What controls the supply and flux of UDP-GlcA in plants is still debatable and it is very likely that different plant species adopt different mechanisms to control the supply of UDP — GlcA. In maize, mutants lacking the activity of one UDPGDH isoform have a reduction in the content of Ara, and Xyl in hemicellulose. This suggests that in maize, UDPGDH-A is a major supplier of the UDP-pentoses and that the myo-inositol oxidation pathway (not

“bifunctional ADH”) cannot compensate the flux of “sugar” to the formation of UDP-GlcA. In Arabidopsis mutants lacking MIOX1 and 2 isoform activities, no significant differences in monosaccharide amount or composition were observed in wall polysaccharides when compared to wildtype. Thus, it is likely that the major contributor for flux of NDP-sugars in plants is UDP-Glc.
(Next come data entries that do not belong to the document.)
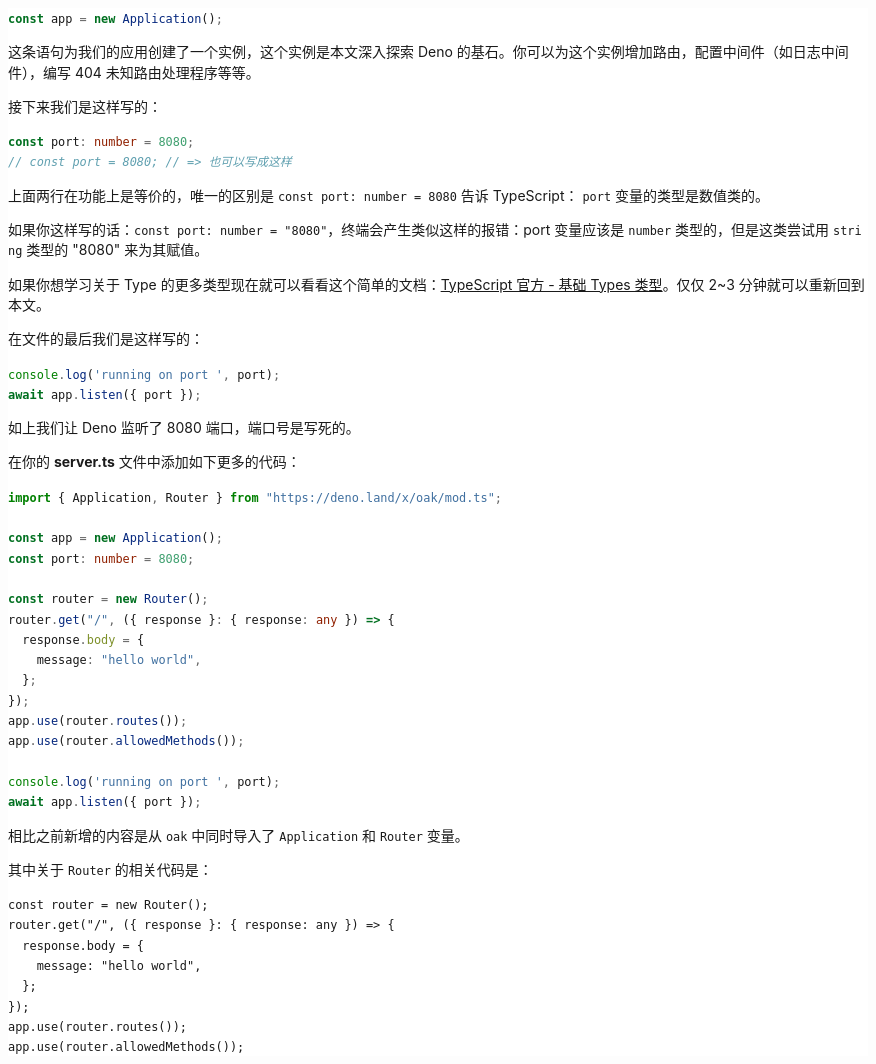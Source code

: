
 ```typescript
const app = new Application();
```

这条语句为我们的应用创建了一个实例，这个实例是本文深入探索 Deno 的基石。你可以为这个实例增加路由，配置中间件（如日志中间件），编写 404 未知路由处理程序等等。

接下来我们是这样写的：

```typescript
const port: number = 8080;
// const port = 8080; // => 也可以写成这样
```

上面两行在功能上是等价的，唯一的区别是 `const port: number = 8080` 告诉 TypeScript： `port` 变量的类型是数值类的。

如果你这样写的话：`const port: number = "8080"`，终端会产生类似这样的报错：port 变量应该是 `number` 类型的，但是这类尝试用 `string` 类型的 "8080" 来为其赋值。

如果你想学习关于 Type 的更多类型现在就可以看看这个简单的文档：[TypeScript 官方 - 基础 Types 类型](https://www.typescriptlang.org/docs/handbook/basic-types.html)。仅仅 2~3 分钟就可以重新回到本文。

在文件的最后我们是这样写的：

```typescript
console.log('running on port ', port);
await app.listen({ port });
```

如上我们让 Deno 监听了 8080 端口，端口号是写死的。

在你的 **server.ts** 文件中添加如下更多的代码：

```typescript
import { Application, Router } from "https://deno.land/x/oak/mod.ts";

const app = new Application();
const port: number = 8080;

const router = new Router();
router.get("/", ({ response }: { response: any }) => {
  response.body = {
    message: "hello world",
  };
});
app.use(router.routes());
app.use(router.allowedMethods());

console.log('running on port ', port);
await app.listen({ port });
```

相比之前新增的内容是从 `oak` 中同时导入了 `Application` 和 `Router` 变量。

其中关于 `Router` 的相关代码是：

```
const router = new Router();
router.get("/", ({ response }: { response: any }) => {
  response.body = {
    message: "hello world",
  };
});
app.use(router.routes());
app.use(router.allowedMethods());
```
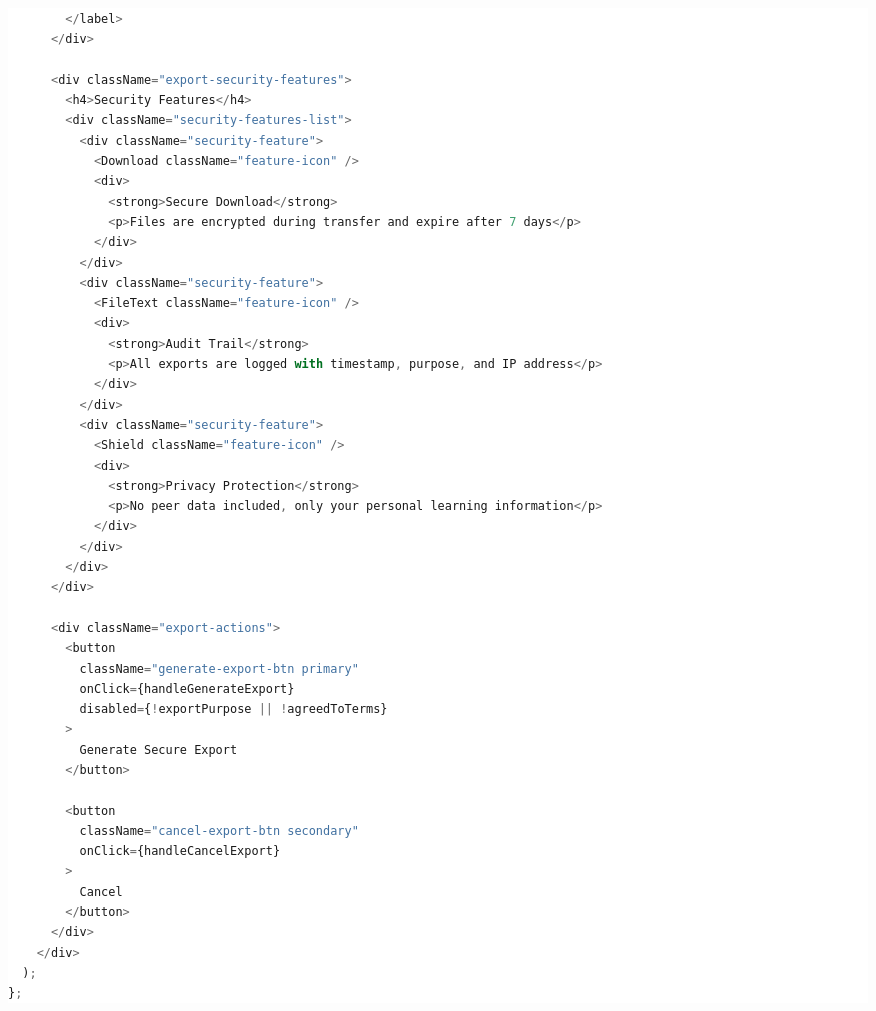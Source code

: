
 ```typescript
        </label>
      </div>
      
      <div className="export-security-features">
        <h4>Security Features</h4>
        <div className="security-features-list">
          <div className="security-feature">
            <Download className="feature-icon" />
            <div>
              <strong>Secure Download</strong>
              <p>Files are encrypted during transfer and expire after 7 days</p>
            </div>
          </div>
          <div className="security-feature">
            <FileText className="feature-icon" />
            <div>
              <strong>Audit Trail</strong>
              <p>All exports are logged with timestamp, purpose, and IP address</p>
            </div>
          </div>
          <div className="security-feature">
            <Shield className="feature-icon" />
            <div>
              <strong>Privacy Protection</strong>
              <p>No peer data included, only your personal learning information</p>
            </div>
          </div>
        </div>
      </div>
      
      <div className="export-actions">
        <button 
          className="generate-export-btn primary"
          onClick={handleGenerateExport}
          disabled={!exportPurpose || !agreedToTerms}
        >
          Generate Secure Export
        </button>
        
        <button 
          className="cancel-export-btn secondary"
          onClick={handleCancelExport}
        >
          Cancel
        </button>
      </div>
    </div>
  );
};
```

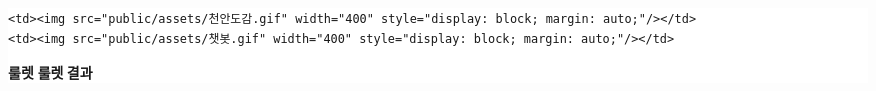     <td><img src="public/assets/천안도감.gif" width="400" style="display: block; margin: auto;"/></td>
    <td><img src="public/assets/챗봇.gif" width="400" style="display: block; margin: auto;"/></td>
  </tr>
  <tr>
    <td align="center"><strong>룰렛</strong></td>
    <td align="center"><strong>룰렛 결과</strong></td>
  </tr>
  <tr>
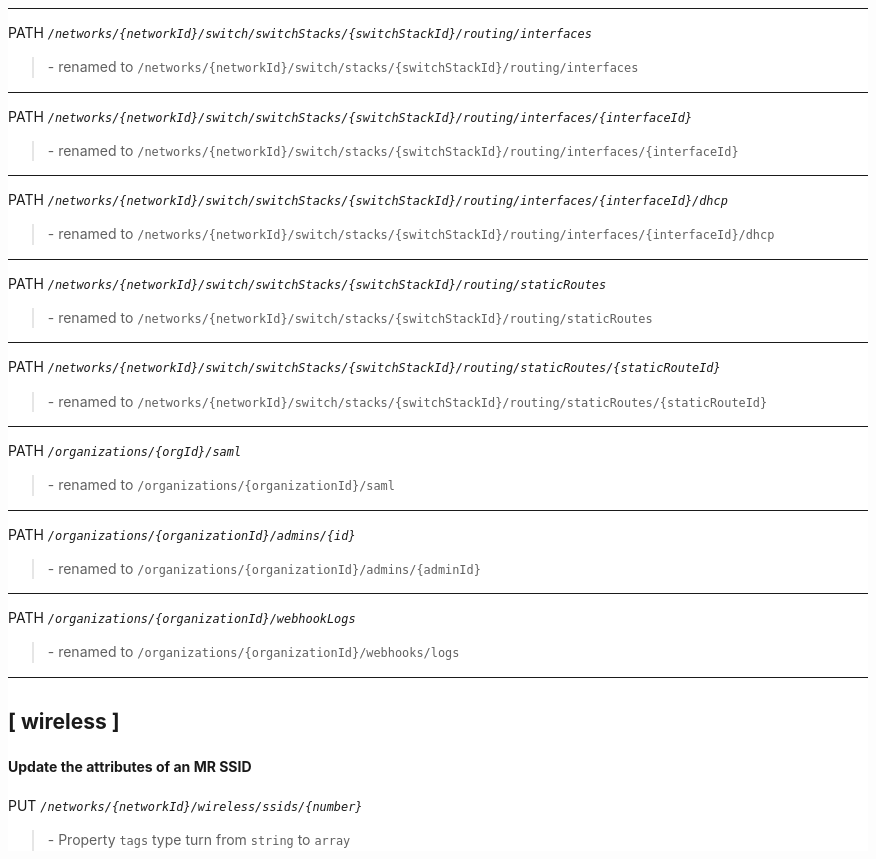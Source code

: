 * * *

PATH _`/networks/{networkId}/switch/switchStacks/{switchStackId}/routing/interfaces`_

> \- renamed to `/networks/{networkId}/switch/stacks/{switchStackId}/routing/interfaces`

* * *

PATH _`/networks/{networkId}/switch/switchStacks/{switchStackId}/routing/interfaces/{interfaceId}`_

> \- renamed to `/networks/{networkId}/switch/stacks/{switchStackId}/routing/interfaces/{interfaceId}`

* * *

PATH _`/networks/{networkId}/switch/switchStacks/{switchStackId}/routing/interfaces/{interfaceId}/dhcp`_

> \- renamed to `/networks/{networkId}/switch/stacks/{switchStackId}/routing/interfaces/{interfaceId}/dhcp`

* * *

PATH _`/networks/{networkId}/switch/switchStacks/{switchStackId}/routing/staticRoutes`_

> \- renamed to `/networks/{networkId}/switch/stacks/{switchStackId}/routing/staticRoutes`

* * *

PATH _`/networks/{networkId}/switch/switchStacks/{switchStackId}/routing/staticRoutes/{staticRouteId}`_

> \- renamed to `/networks/{networkId}/switch/stacks/{switchStackId}/routing/staticRoutes/{staticRouteId}`

* * *

PATH _`/organizations/{orgId}/saml`_

> \- renamed to `/organizations/{organizationId}/saml`

* * *

PATH _`/organizations/{organizationId}/admins/{id}`_

> \- renamed to `/organizations/{organizationId}/admins/{adminId}`

* * *

PATH _`/organizations/{organizationId}/webhookLogs`_

> \- renamed to `/organizations/{organizationId}/webhooks/logs`

* * *

\[ wireless \]
--------------

#### Update the attributes of an MR SSID

PUT _`/networks/{networkId}/wireless/ssids/{number}`_

> \- Property `tags` type turn from `string` to `array`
As mentioned above, it is possible that the myo-inositol pathway and the salvage pathway operate in a tissue-specific manner, for example, during pollen tube growth. During pollen tube germination and growth, large amounts of pectin are degraded. It is likely that the free sugars are recycled back by kinases and the activity of Sloppy, to readily form an available pool of NDP-sugars. This pool will provide NDP-sugars for growth of the pollen tube. Pollen tubes are one of the fastest growing cells known (1 cm h-1) and mutants lacking Sloppy have a pollen phenotype (415). A similar regulation scenario likely occurs during seed germination with seeds that store a large amount of phytic acid, as discussed above.